I love pasta. It’s inexpensive, delicious, easy to prepare, a cinch to cook ahead of time, and it goes well with a variety of other foods. Let’s face it, though, a small-to-moderate serving of pasta (let’s say somewhere between 30 and 56 grams dry weight, for example) just isn’t very satisfying. On the other hand, a large bowl of pasta is usually a calorie bomb.
As a compromise, one strategy that I love for satisfying a pasta craving is to mix a large serving of vegetables with that small-to-moderate serving of pasta. That way, I get to satisfy my love for pasta, I get to feel full, and I also get a lot more fiber, vitamins and minerals than I would have had I just eaten the pasta by itself. Not to mention that it doesn’t break the calorie bank.
My favorite vegetables to mix with pasta are zucchini, yellow squash, tomatoes, bell peppers, spinach and mushrooms. But you could use any vegetable that you like. Below is a meal idea for a protein-packed creamy, cheesy chicken pasta that you can make for around 400 calories, give or take. If you end up making this, I’d love to hear what you think.
Creamy Chicken Pasta
Number of servings varies
- Boneless skinless chicken breast, cooked (serving size up to you)
- Pasta of choice, cooked (serving size up to you)
- 1 to 3 large zucchini
- 1 large red bell pepper
- Extra-virgin olive oil (serving size up to you)
- Laughing cow light cheese (1 wedge per serving)
- Non-fat, plain Greek yogurt (1 tablespoon per serving)
- Chicken broth (1 tablespoon per serving)
- Garlic powder, salt and pepper
OPTIONAL FOR GARNISH
- Parmesan cheese (serving size up to you)
- Fresh parsley, finely chopped
STEP 1: COOK THE CHICKEN
Cook the chicken any way you like.

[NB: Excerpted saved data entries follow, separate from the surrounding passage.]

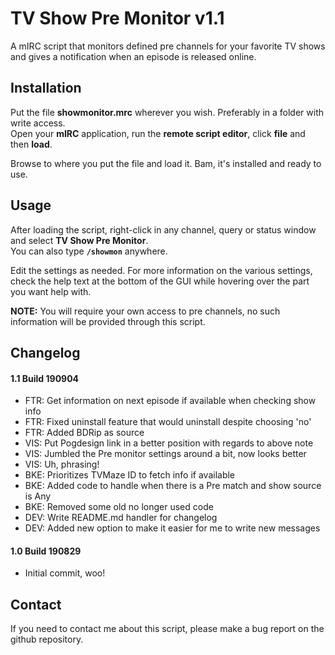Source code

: # TV Show Pre Monitor v1.1
A mIRC script that monitors defined pre channels for your favorite TV shows and gives a notification when an episode is released online.

## Installation
Put the file **showmonitor.mrc** wherever you wish. Preferably in a folder with write access.<br />
Open your **mIRC** application, run the **remote script editor**, click **file** and then **load**.

Browse to where you put the file and load it. Bam, it's installed and ready to use.

## Usage
After loading the script, right-click in any channel, query or status window and select **TV Show Pre Monitor**.<br />
You can also type **`/showmon`** anywhere.

Edit the settings as needed. For more information on the various settings, check the help text at the bottom of the GUI while hovering over the part you want help with.

**NOTE:** You will require your own access to pre channels, no such information will be provided through this script.

## Changelog
#### 1.1 Build 190904
* FTR: Get information on next episode if available when checking show info
* FTR: Fixed uninstall feature that would uninstall despite choosing 'no'
* FTR: Added BDRip as source
* VIS: Put Pogdesign link in a better position with regards to above note
* VIS: Jumbled the Pre monitor settings around a bit, now looks better
* VIS: Uh, phrasing!
* BKE: Prioritizes TVMaze ID to fetch info if available
* BKE: Added code to handle when there is a Pre match and show source is Any
* BKE: Removed some old no longer used code
* DEV: Write README.md handler for changelog
* DEV: Added new option to make it easier for me to write new messages

#### 1.0 Build 190829
* Initial commit, woo!


## Contact
If you need to contact me about this script, please make a bug report on the github repository.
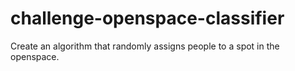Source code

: # challenge-openspace-classifier
Create an algorithm that randomly assigns people to a spot in the openspace.
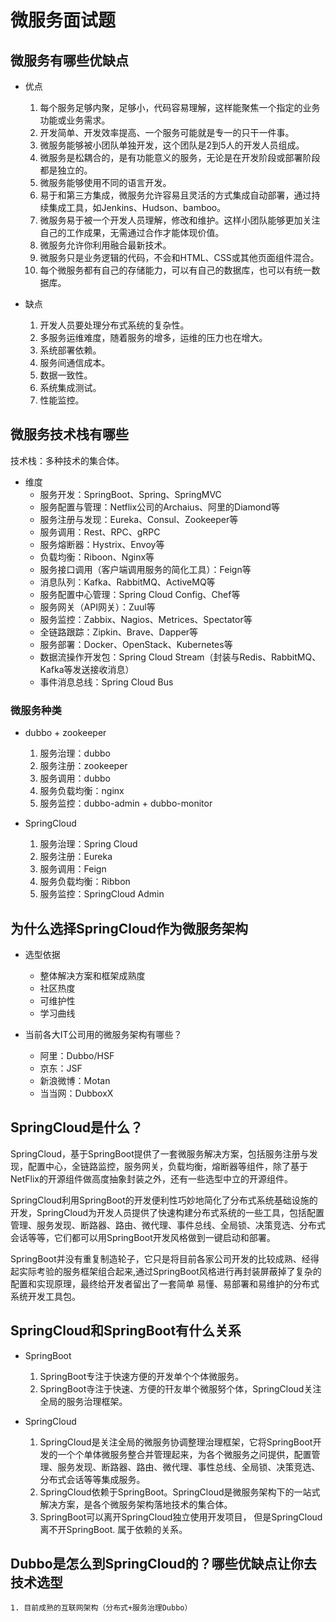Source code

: # 微服务面试题

## 微服务有哪些优缺点

- 优点

    1. 每个服务足够内聚，足够小，代码容易理解，这样能聚焦一个指定的业务功能或业务需求。
    2. 开发简单、开发效率提高、一个服务可能就是专一的只干一件事。
    3. 微服务能够被小团队单独开发，这个团队是2到5人的开发人员组成。
    4. 微服务是松耦合的，是有功能意义的服务，无论是在开发阶段或部署阶段都是独立的。
    5. 微服务能够使用不同的语言开发。
    6. 易于和第三方集成，微服务允许容易且灵活的方式集成自动部署，通过持续集成工具，如Jenkins、Hudson、bamboo。
    7. 微服务易于被一个开发人员理解，修改和维护。这样小团队能够更加关注自己的工作成果，无需通过合作才能体现价值。
    8. 微服务允许你利用融合最新技术。
    9. 微服务只是业务逻辑的代码，不会和HTML、CSS或其他页面组件混合。
    10. 每个微服务都有自己的存储能力，可以有自己的数据库，也可以有统一数据库。

- 缺点
    
    1. 开发人员要处理分布式系统的复杂性。
    2. 多服务运维难度，随着服务的增多，运维的压力也在增大。
    3. 系统部署依赖。
    4. 服务间通信成本。
    5. 数据一致性。
    6. 系统集成测试。
    7. 性能监控。
    
## 微服务技术栈有哪些

技术栈：多种技术的集合体。

- 维度
    - 服务开发：SpringBoot、Spring、SpringMVC
    - 服务配置与管理：Netflix公司的Archaius、阿里的Diamond等
    - 服务注册与发现：Eureka、Consul、Zookeeper等
    - 服务调用：Rest、RPC、gRPC
    - 服务熔断器：Hystrix、Envoy等
    - 负载均衡：Riboon、Nginx等
    - 服务接口调用（客户端调用服务的简化工具）：Feign等
    - 消息队列：Kafka、RabbitMQ、ActiveMQ等
    - 服务配置中心管理：Spring Cloud Config、Chef等
    - 服务网关（API网关）：Zuul等
    - 服务监控：Zabbix、Nagios、Metrices、Spectator等
    - 全链路跟踪：Zipkin、Brave、Dapper等
    - 服务部署：Docker、OpenStack、Kubernetes等
    - 数据流操作开发包：Spring Cloud Stream（封装与Redis、RabbitMQ、Kafka等发送接收消息）
    - 事件消息总线：Spring Cloud Bus
    
### 微服务种类
    
- dubbo + zookeeper
    1. 服务治理：dubbo
    2. 服务注册：zookeeper
    3. 服务调用：dubbo
    4. 服务负载均衡：nginx
    5. 服务监控：dubbo-admin + dubbo-monitor
    
- SpringCloud
    1. 服务治理：Spring Cloud
    2. 服务注册：Eureka
    3. 服务调用：Feign
    4. 服务负载均衡：Ribbon
    5. 服务监控：SpringCloud Admin
    
## 为什么选择SpringCloud作为微服务架构

- 选型依据
    - 整体解决方案和框架成熟度
    - 社区热度
    - 可维护性
    - 学习曲线
    
- 当前各大IT公司用的微服务架构有哪些？
    - 阿里：Dubbo/HSF
    - 京东：JSF
    - 新浪微博：Motan
    - 当当网：DubboxX
    
## SpringCloud是什么？

SpringCloud，基于SpringBoot提供了一套微服务解决方案，包括服务注册与发现，配置中心，全链路监控，服务网关，负载均衡，熔断器等组件，除了基于NetFlix的开源组件做高度抽象封装之外，还有一些选型中立的开源组件。

SpringCloud利用SpringBoot的开发便利性巧妙地简化了分布式系统基础设施的开发，SpringCloud为开发人员提供了快速构建分布式系统的一些工具，包括配置管理、服务发现、断路器、路由、微代理、事件总线、全局锁、决策竞选、分布式会话等等，它们都可以用SpringBoot开发风格做到一键启动和部署。

SpringBoot并没有重复制造轮子，它只是将目前各家公司开发的比较成熟、经得起实际考验的服务框架组合起来,通过SpringBoot风格进行再封装屏蔽掉了复杂的配置和实现原理，最终给开发者留出了一套简单 易懂、易部署和易维护的分布式系统开发工具包。

## SpringCloud和SpringBoot有什么关系

- SpringBoot
    1. SpringBoot专注于快速方便的开发单个个体微服务。
    2. SpringBoot寺注于快速、方便的幵友単个微服努个体，SpringCloud关注全局的服务治理框架。

- SpringCloud
    1. SpringCloud是关注全局的微服务协调整理治理框架，它将SpringBoot开发的一个个单体微服务整合并管理起来，为各个微服务之问提供，配置管理、服务发现、断路器、路由、微代理、事性总线、全局锁、决策竞选、分布式会话等等集成服务。
    2. SpringCloud依赖于SpringBoot。SpringCloud是微服务架构下的一站式解决方案，是各个微服务架构落地技术的集合体。
    3. SpringBoot可以离开SpringCloud独立使用开发项目， 但是SpringCloud离不开SpringBoot. 属于依赖的关系。
    
## Dubbo是怎么到SpringCloud的？哪些优缺点让你去技术选型

    1. 目前成熟的互联网架构（分布式+服务治理Dubbo）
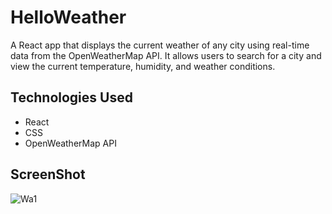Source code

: # HelloWeather

A React app that displays the current weather of any city using real-time data from the OpenWeatherMap API. It allows users to search for a city and view the current temperature, humidity, and weather conditions.

## Technologies Used

- React
- CSS
- OpenWeatherMap API

## ScreenShot

![Wa1](https://github.com/user-attachments/assets/b2494610-5acd-48ac-8c7a-08e7d990c5c6)


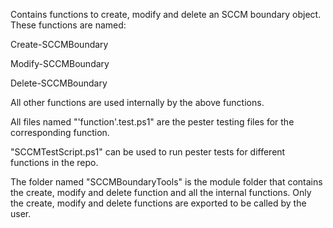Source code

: Contains functions to create, modify and delete an SCCM boundary object. These functions are named:

Create-SCCMBoundary

Modify-SCCMBoundary

Delete-SCCMBoundary

All other functions are used internally by the above functions.

All files named "'function'.test.ps1" are the pester testing files for the corresponding function.

"SCCMTestScript.ps1" can be used to run pester tests for different functions in the repo.

The folder named "SCCMBoundaryTools" is the module folder that contains the create, modify and delete function and all the internal functions. Only the create, modify and delete functions are exported to be called by the user.
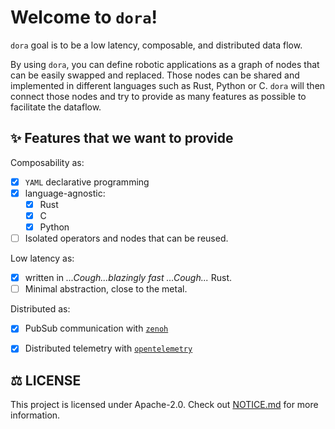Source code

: # Welcome to `dora`!

`dora` goal is to be a low latency, composable, and distributed data flow.

By using `dora`, you can define robotic applications as a graph of nodes that can be easily swapped and replaced. Those nodes can be shared and implemented in different languages such as Rust, Python or C. `dora` will then connect those nodes and try to provide as many features as possible to facilitate the dataflow.

## ✨ Features that we want to provide

Composability as:
- [x] `YAML` declarative programming
- [x] language-agnostic:
  - [x] Rust
  - [x] C
  - [x] Python
- [ ] Isolated operators and nodes that can be reused.

Low latency as:
- [x] written in  <i>...Cough...blazingly fast ...Cough...</i> Rust.
- [ ] Minimal abstraction, close to the metal.

Distributed as:
- [x] PubSub communication with [`zenoh`](https://github.com/eclipse-zenoh/zenoh)
- [x] Distributed telemetry with [`opentelemetry`](https://github.com/open-telemetry/opentelemetry-rust)



## ⚖️ LICENSE 

This project is licensed under Apache-2.0. Check out [NOTICE.md](NOTICE.md) for more information.

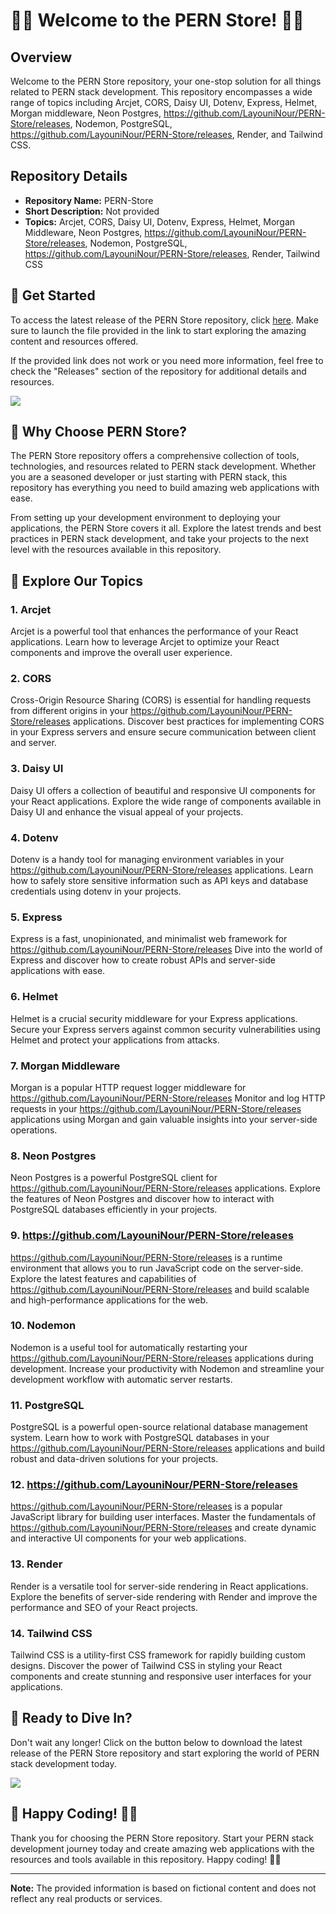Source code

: # 🛒🔥 Welcome to the PERN Store! 🌟🚀

## Overview
Welcome to the PERN Store repository, your one-stop solution for all things related to PERN stack development. This repository encompasses a wide range of topics including Arcjet, CORS, Daisy UI, Dotenv, Express, Helmet, Morgan middleware, Neon Postgres, https://github.com/LayouniNour/PERN-Store/releases, Nodemon, PostgreSQL, https://github.com/LayouniNour/PERN-Store/releases, Render, and Tailwind CSS.

## Repository Details
- **Repository Name:** PERN-Store
- **Short Description:** Not provided
- **Topics:** Arcjet, CORS, Daisy UI, Dotenv, Express, Helmet, Morgan Middleware, Neon Postgres, https://github.com/LayouniNour/PERN-Store/releases, Nodemon, PostgreSQL, https://github.com/LayouniNour/PERN-Store/releases, Render, Tailwind CSS

## 🚀 Get Started
To access the latest release of the PERN Store repository, click [here](https://github.com/LayouniNour/PERN-Store/releases). Make sure to launch the file provided in the link to start exploring the amazing content and resources offered.

If the provided link does not work or you need more information, feel free to check the "Releases" section of the repository for additional details and resources.

[![](https://github.com/LayouniNour/PERN-Store/releases)](https://github.com/LayouniNour/PERN-Store/releases)

## 🌟 Why Choose PERN Store?
The PERN Store repository offers a comprehensive collection of tools, technologies, and resources related to PERN stack development. Whether you are a seasoned developer or just starting with PERN stack, this repository has everything you need to build amazing web applications with ease.

From setting up your development environment to deploying your applications, the PERN Store covers it all. Explore the latest trends and best practices in PERN stack development, and take your projects to the next level with the resources available in this repository.

## 🚀 Explore Our Topics
### 1. Arcjet
Arcjet is a powerful tool that enhances the performance of your React applications. Learn how to leverage Arcjet to optimize your React components and improve the overall user experience.

### 2. CORS
Cross-Origin Resource Sharing (CORS) is essential for handling requests from different origins in your https://github.com/LayouniNour/PERN-Store/releases applications. Discover best practices for implementing CORS in your Express servers and ensure secure communication between client and server.

### 3. Daisy UI
Daisy UI offers a collection of beautiful and responsive UI components for your React applications. Explore the wide range of components available in Daisy UI and enhance the visual appeal of your projects.

### 4. Dotenv
Dotenv is a handy tool for managing environment variables in your https://github.com/LayouniNour/PERN-Store/releases applications. Learn how to safely store sensitive information such as API keys and database credentials using dotenv in your projects.

### 5. Express
Express is a fast, unopinionated, and minimalist web framework for https://github.com/LayouniNour/PERN-Store/releases Dive into the world of Express and discover how to create robust APIs and server-side applications with ease.

### 6. Helmet
Helmet is a crucial security middleware for your Express applications. Secure your Express servers against common security vulnerabilities using Helmet and protect your applications from attacks.

### 7. Morgan Middleware
Morgan is a popular HTTP request logger middleware for https://github.com/LayouniNour/PERN-Store/releases Monitor and log HTTP requests in your https://github.com/LayouniNour/PERN-Store/releases applications using Morgan and gain valuable insights into your server-side operations.

### 8. Neon Postgres
Neon Postgres is a powerful PostgreSQL client for https://github.com/LayouniNour/PERN-Store/releases applications. Explore the features of Neon Postgres and discover how to interact with PostgreSQL databases efficiently in your projects.

### 9. https://github.com/LayouniNour/PERN-Store/releases
https://github.com/LayouniNour/PERN-Store/releases is a runtime environment that allows you to run JavaScript code on the server-side. Explore the latest features and capabilities of https://github.com/LayouniNour/PERN-Store/releases and build scalable and high-performance applications for the web.

### 10. Nodemon
Nodemon is a useful tool for automatically restarting your https://github.com/LayouniNour/PERN-Store/releases applications during development. Increase your productivity with Nodemon and streamline your development workflow with automatic server restarts.

### 11. PostgreSQL
PostgreSQL is a powerful open-source relational database management system. Learn how to work with PostgreSQL databases in your https://github.com/LayouniNour/PERN-Store/releases applications and build robust and data-driven solutions for your projects.

### 12. https://github.com/LayouniNour/PERN-Store/releases
https://github.com/LayouniNour/PERN-Store/releases is a popular JavaScript library for building user interfaces. Master the fundamentals of https://github.com/LayouniNour/PERN-Store/releases and create dynamic and interactive UI components for your web applications.

### 13. Render
Render is a versatile tool for server-side rendering in React applications. Explore the benefits of server-side rendering with Render and improve the performance and SEO of your React projects.

### 14. Tailwind CSS
Tailwind CSS is a utility-first CSS framework for rapidly building custom designs. Discover the power of Tailwind CSS in styling your React components and create stunning and responsive user interfaces for your applications.

## 🚀 Ready to Dive In?
Don't wait any longer! Click on the button below to download the latest release of the PERN Store repository and start exploring the world of PERN stack development today.

[![](https://github.com/LayouniNour/PERN-Store/releases)](https://github.com/LayouniNour/PERN-Store/releases)

## 🎉 Happy Coding! 🌟✨
Thank you for choosing the PERN Store repository. Start your PERN stack development journey today and create amazing web applications with the resources and tools available in this repository. Happy coding! 🚀🌟

---

**Note:** The provided information is based on fictional content and does not reflect any real products or services.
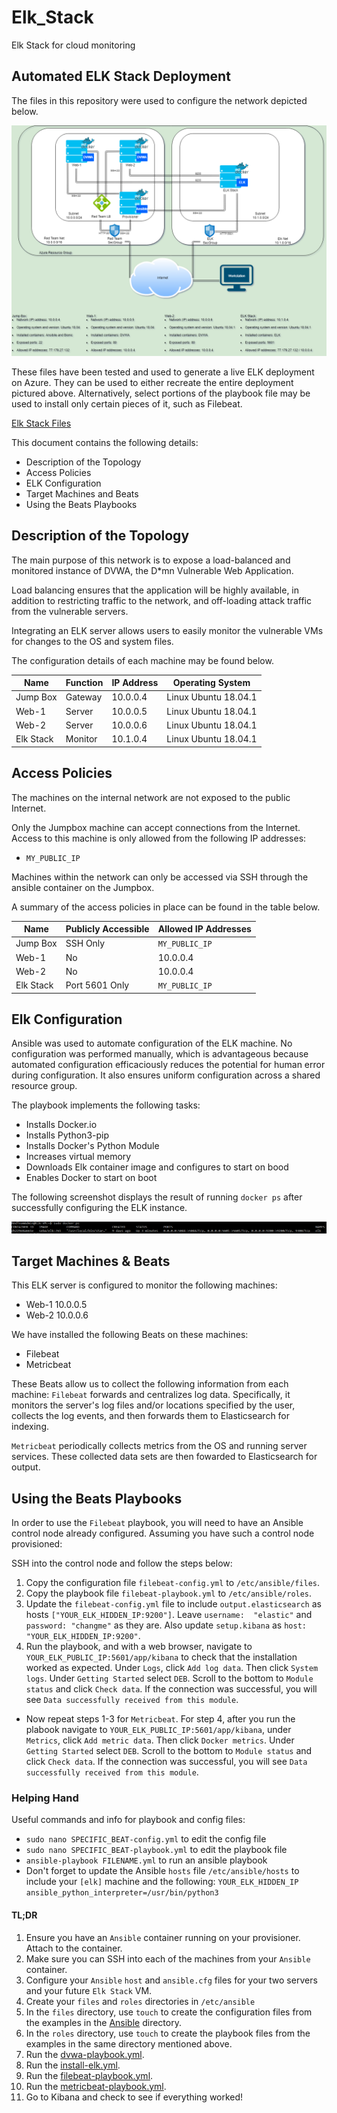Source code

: # Elk_Stack
Elk Stack for cloud monitoring

## Automated ELK Stack Deployment

The files in this repository were used to configure the network depicted below.

![](https://github.com/tebassett/Elk_Stack/blob/main/Diagrams/ELK%20Project.png)

These files have been tested and used to generate a live ELK deployment on Azure. They can be used to either recreate the entire deployment pictured above. Alternatively, select portions of the playbook file may be used to install only certain pieces of it, such as Filebeat.

[Elk Stack Files](https://github.com/tebassett/Elk_Stack/tree/main/Ansible)

This document contains the following details:
- Description of the Topology
- Access Policies
- ELK Configuration
- Target Machines and Beats
- Using the Beats Playbooks


## **Description of the Topology**

The main purpose of this network is to expose a load-balanced and monitored instance of DVWA, the D*mn Vulnerable Web Application.

Load balancing ensures that the application will be highly available, in addition to restricting traffic to the network, and off-loading attack traffic from the vulnerable servers.

Integrating an ELK server allows users to easily monitor the vulnerable VMs for changes to the OS and system files. 

The configuration details of each machine may be found below.

| Name      | Function | IP Address | Operating System     |
|-----------|----------|------------|----------------------|
| Jump Box  | Gateway  | 10.0.0.4   | Linux Ubuntu 18.04.1 |
| Web-1     | Server   | 10.0.0.5   | Linux Ubuntu 18.04.1 |
| Web-2     | Server   | 10.0.0.6   | Linux Ubuntu 18.04.1 |
| Elk Stack | Monitor  | 10.1.0.4   | Linux Ubuntu 18.04.1 |


## Access Policies

The machines on the internal network are not exposed to the public Internet. 

Only the Jumpbox machine can accept connections from the Internet. Access to this machine is only allowed from the following IP addresses:
- `MY_PUBLIC_IP`

Machines within the network can only be accessed via SSH through the ansible container on the Jumpbox.

A summary of the access policies in place can be found in the table below.

| Name      | Publicly Accessible | Allowed IP Addresses |
|-----------|---------------------|----------------------|
| Jump Box  | SSH Only            | `MY_PUBLIC_IP`       |
| Web-1     | No                  | 10.0.0.4             |
| Web-2     | No                  | 10.0.0.4             |
| Elk Stack | Port 5601 Only      | `MY_PUBLIC_IP`       |


## **Elk Configuration**

Ansible was used to automate configuration of the ELK machine. No configuration was performed manually, which is advantageous because automated configuration efficaciously reduces the potential for human error during configuration. It also ensures uniform configuration across a shared resource group. 

The playbook implements the following tasks:
- Installs Docker.io
- Installs Python3-pip
- Installs Docker's Python Module
- Increases virtual memory
- Downloads Elk container image and configures to start on bood
- Enables Docker to start on boot

The following screenshot displays the result of running `docker ps` after successfully configuring the ELK instance.

![](https://github.com/tebassett/Elk_Stack/blob/main/Images/docker_ps_output.PNG)


## **Target Machines & Beats**
This ELK server is configured to monitor the following machines:
- Web-1 10.0.0.5
- Web-2 10.0.0.6

We have installed the following Beats on these machines:
- Filebeat
- Metricbeat

These Beats allow us to collect the following information from each machine:
`Filebeat` forwards and centralizes log data. Specifically, it monitors the server's log files and/or locations specified by the user, collects the log events, and then forwards them to Elasticsearch for indexing.

`Metricbeat` periodically collects metrics from the OS and running server services. These collected data sets are then fowarded to Elasticsearch for output.


## **Using the Beats Playbooks**
In order to use the `Filebeat` playbook, you will need to have an Ansible control node already configured. Assuming you have such a control node provisioned: 

SSH into the control node and follow the steps below:
1. Copy the configuration file `filebeat-config.yml` to `/etc/ansible/files`.
2. Copy the playbook file `filebeat-playbook.yml` to `/etc/ansible/roles`. 
3. Update the `filebeat-config.yml` file to include `output.elasticsearch` as hosts `["YOUR_ELK_HIDDEN_IP:9200"]`. Leave `username:  "elastic"` and `password: "changme"` as they are.  Also update `setup.kibana` as `host:  "YOUR_ELK_HIDDEN_IP:9200"`.
4. Run the playbook, and with a web browser, navigate to `YOUR_ELK_PUBLIC_IP:5601/app/kibana` to check that the installation worked as expected. Under `Logs`, click `Add log data`. Then click `System logs`. Under `Getting Started` select `DEB`. Scroll to the bottom to `Module status` and click `Check data`. If the connection was successful, you will see `Data successfully received from this module`. 

- Now repeat steps 1-3 for `Metricbeat`. For step 4, after you run the plabook navigate to `YOUR_ELK_PUBLIC_IP:5601/app/kibana`, under `Metrics`, click `Add metric data`. Then click `Docker metrics`. Under `Getting Started` select `DEB`. Scroll to the bottom to `Module status` and click `Check data`. If the connection was successful, you will see `Data successfully received from this module`. 


### **Helping Hand**
Useful commands and info for playbook and config files: 

- `sudo nano SPECIFIC_BEAT-config.yml` to edit the config file
- `sudo nano SPECIFIC_BEAT-playbook.yml` to edit the playbook file
- `ansible-playbook FILENAME.yml` to run an ansible playbook
- Don't forget to update the Ansible `hosts` file `/etc/ansible/hosts` to include your `[elk]` machine and the following: `YOUR_ELK_HIDDEN_IP ansible_python_interpreter=/usr/bin/python3`

#### **TL;DR**
1. Ensure you have an `Ansible` container running on your provisioner. Attach to the container.
2. Make sure you can SSH into each of the machines from your `Ansible` container.
3. Configure your `Ansible` `host` and `ansible.cfg` files for your two servers and your future `Elk Stack` VM.
4. Create your `files` and `roles` directories in `/etc/ansible`
5. In the `files` directory, use `touch` to create the configuration files from the examples in the [Ansible](https://github.com/tebassett/Elk_Stack/tree/main/Ansible) directory.
6. In the `roles` directory, use `touch` to create the playbook files from the examples in the same directory mentioned above.
7. Run the [dvwa-playbook.yml](https://github.com/tebassett/Elk_Stack/blob/main/Ansible/dvwa-playbook.yml). 
8. Run the [install-elk.yml](https://github.com/tebassett/Elk_Stack/blob/main/Ansible/install-elk.yml).
9. Run the [filebeat-playbook.yml](https://github.com/tebassett/Elk_Stack/blob/main/Ansible/filebeat-playbook.yml).
10. Run the [metricbeat-playbook.yml](https://github.com/tebassett/Elk_Stack/blob/main/Ansible/metricbeat-playbook.yml).
11. Go to Kibana and check to see if everything worked!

I like to cook it in a non-stick skillet. I heat the skillet on medium-high then, when it’s hot, I add the chicken breasts and cook until brown on one side.
After that, I flip them over, turn the heat down to medium-low and cover until the chicken reaches an internal temperature of 165 F. While it’s cooking, I like to add salt, pepper, garlic powder, thyme and basil.
When the chicken has finished cooking, I remove it from the hot pan to cool enough to handle, then I cut it into small pieces.
STEP 2: COOK THE PASTA
While the chicken is cooking, cook the pasta according to the package directions. Cook as little or as much as you like, depending on how many servings you want to make.
STEP 3: COOK THE VEGETABLES
While all that’s going on, or even before if that works better for you, prep and cook the vegetables.
For the zucchini, I like to cut the ends off then slice them first lengthwise, then into half-moon shaped coins. For the red bell pepper, I like to cut it into strips, then cut the strips into small squares.
You can easily cook the veggies in a non-stick skillet, but since I already had two stove burners in use, I chose to put them on a baking sheet and bake them for about 15 minutes at 350 F. They come out great with nothing more added than some salt and pepper.
STEP 4: ASSEMBLE EACH SERVING
When the chicken, pasta and vegetables are done cooking, you’re ready to assemble each serving. I like to use the warm pot that I cooked the pasta in prepare each plate. I put the pot over low heat, then I fill it with one serving of chicken, one serving each of veggies and cooked pasta.
Next, I add a wedge of Laughing cow, about a tablespoon of plain yogurt, a splash of chicken broth, a sprinkling of garlic powder, salt and pepper, and a drizzle of olive oil. Then I stir the ingredients continuously until the cheese melts.
After the cheese has melted and combined with the yogurt and broth to create a sauce, I transfer that serving to a plate and garnish with parmesan cheese and chopped parsley. Then I repeat the process for any remaining servings.